Because urine protein levels can vary naturally, a positive result is usually confirmed with a second test—preferably a first-morning or 24-hour urine sample. If results are inconsistent, a third test may be needed. If two out of three tests fall in the microalbuminuria range, this points to early kidney disease (incipient nephropathy) and may require steps to protect kidney function. This may include tight blood sugar control, blood pressure management, and medications like ACE inhibitors if suitable.

What Causes Protein in Urine?

Protein in the urine can result from:

  • Diabetes

  • High blood pressure (hypertension)

  • Kidney inflammation (glomerulonephritis)

  • Urinary tract infections, dehydration, intense exercise, or certain medications

What Your Results Could Mean

  • Mild elevation: May indicate early-stage kidney disease, especially in people with diabetes or hypertension.

  • High elevation: May signal significant kidney damage or even kidney failure.

  • Normal result: Indicates no current sign of albumin in the urine.

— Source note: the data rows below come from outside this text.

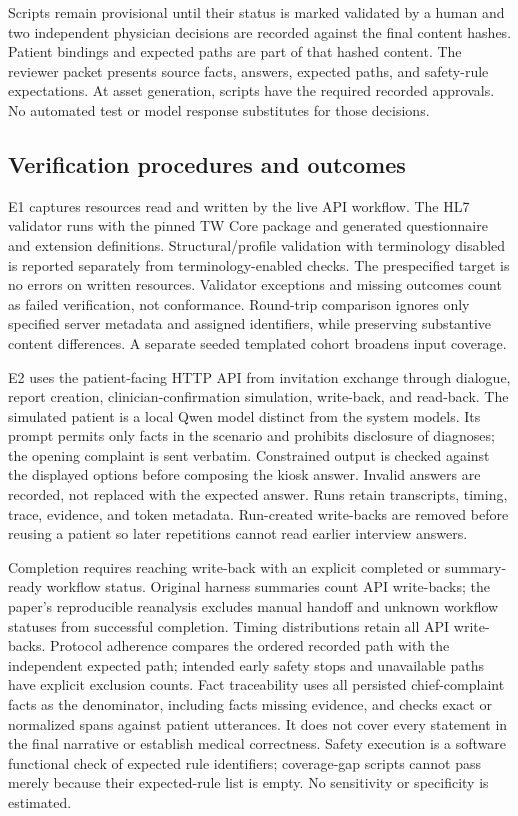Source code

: Scripts remain provisional until their status is marked validated by a human and
two independent physician decisions are recorded against the final content hashes.
Patient bindings and expected paths are part of that hashed content.
The reviewer packet presents source facts,
answers, expected paths, and safety-rule expectations. At asset generation,
\ValidatedScriptCount{} scripts have the required recorded approvals. No automated
test or model response substitutes for those decisions.

\subsection{Verification procedures and outcomes}
E1 captures resources read and written by the live API workflow. The HL7 validator
runs with the pinned TW Core package and generated questionnaire and extension
definitions. Structural/profile validation with terminology disabled is reported
separately from terminology-enabled checks. The prespecified target is no errors
on written resources. Validator exceptions and missing outcomes count as failed
verification, not conformance. Round-trip comparison ignores only specified
server metadata and assigned identifiers, while preserving substantive content
differences. A separate seeded templated cohort broadens input coverage.

E2 uses the patient-facing HTTP API from invitation exchange through dialogue,
report creation, clinician-confirmation simulation, write-back, and read-back.
The simulated patient is a local Qwen model distinct from the system models. Its
prompt permits only facts in the scenario and prohibits disclosure of diagnoses;
the opening complaint is sent verbatim. Constrained output is checked against
the displayed options before composing the kiosk answer. Invalid answers are
recorded, not replaced with the expected answer. Runs retain transcripts, timing,
trace, evidence, and token metadata. Run-created write-backs are removed before
reusing a patient so later repetitions cannot read earlier interview answers.

Completion requires reaching write-back with an explicit completed or
summary-ready workflow status. Original harness summaries count API write-backs;
the paper's reproducible reanalysis excludes manual handoff and unknown workflow
statuses from successful completion. Timing distributions retain all API
write-backs. Protocol adherence compares the ordered recorded path with the independent
expected path; intended early safety stops and unavailable paths have explicit
exclusion counts. Fact traceability uses all persisted chief-complaint facts as
the denominator, including facts missing evidence, and checks exact or normalized
spans against patient utterances. It does not cover every statement in the final
narrative or establish medical correctness.
Safety execution is a software functional check of expected rule identifiers;
coverage-gap scripts cannot pass merely because their expected-rule list is empty.
No sensitivity or specificity is estimated.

However, the presence of albumin in your urine does not always mean you have kidney disease. Temporary factors like infections or heavy exercise can also affect your results.

What to Do Next

If your test shows elevated albumin:

  • Your provider may retest to confirm.

  • If confirmed, they may recommend steps to protect your kidneys: blood pressure and glucose control, lifestyle changes, and potentially medication.

  • Good control of diabetes and blood pressure can help stop or even reverse early kidney damage.

  • Quit smoking, if applicable, as it can worsen kidney function.

Important Note

Even in people without diabetes or high blood pressure, elevated urinary albumin has been linked to an increased risk of cardiovascular disease and death. That’s why early detection and management are important—even if you feel fine.

If you have questions about your test results, talk with your healthcare provider to understand what they mean for your health and what steps you can take to protect your kidneys and heart.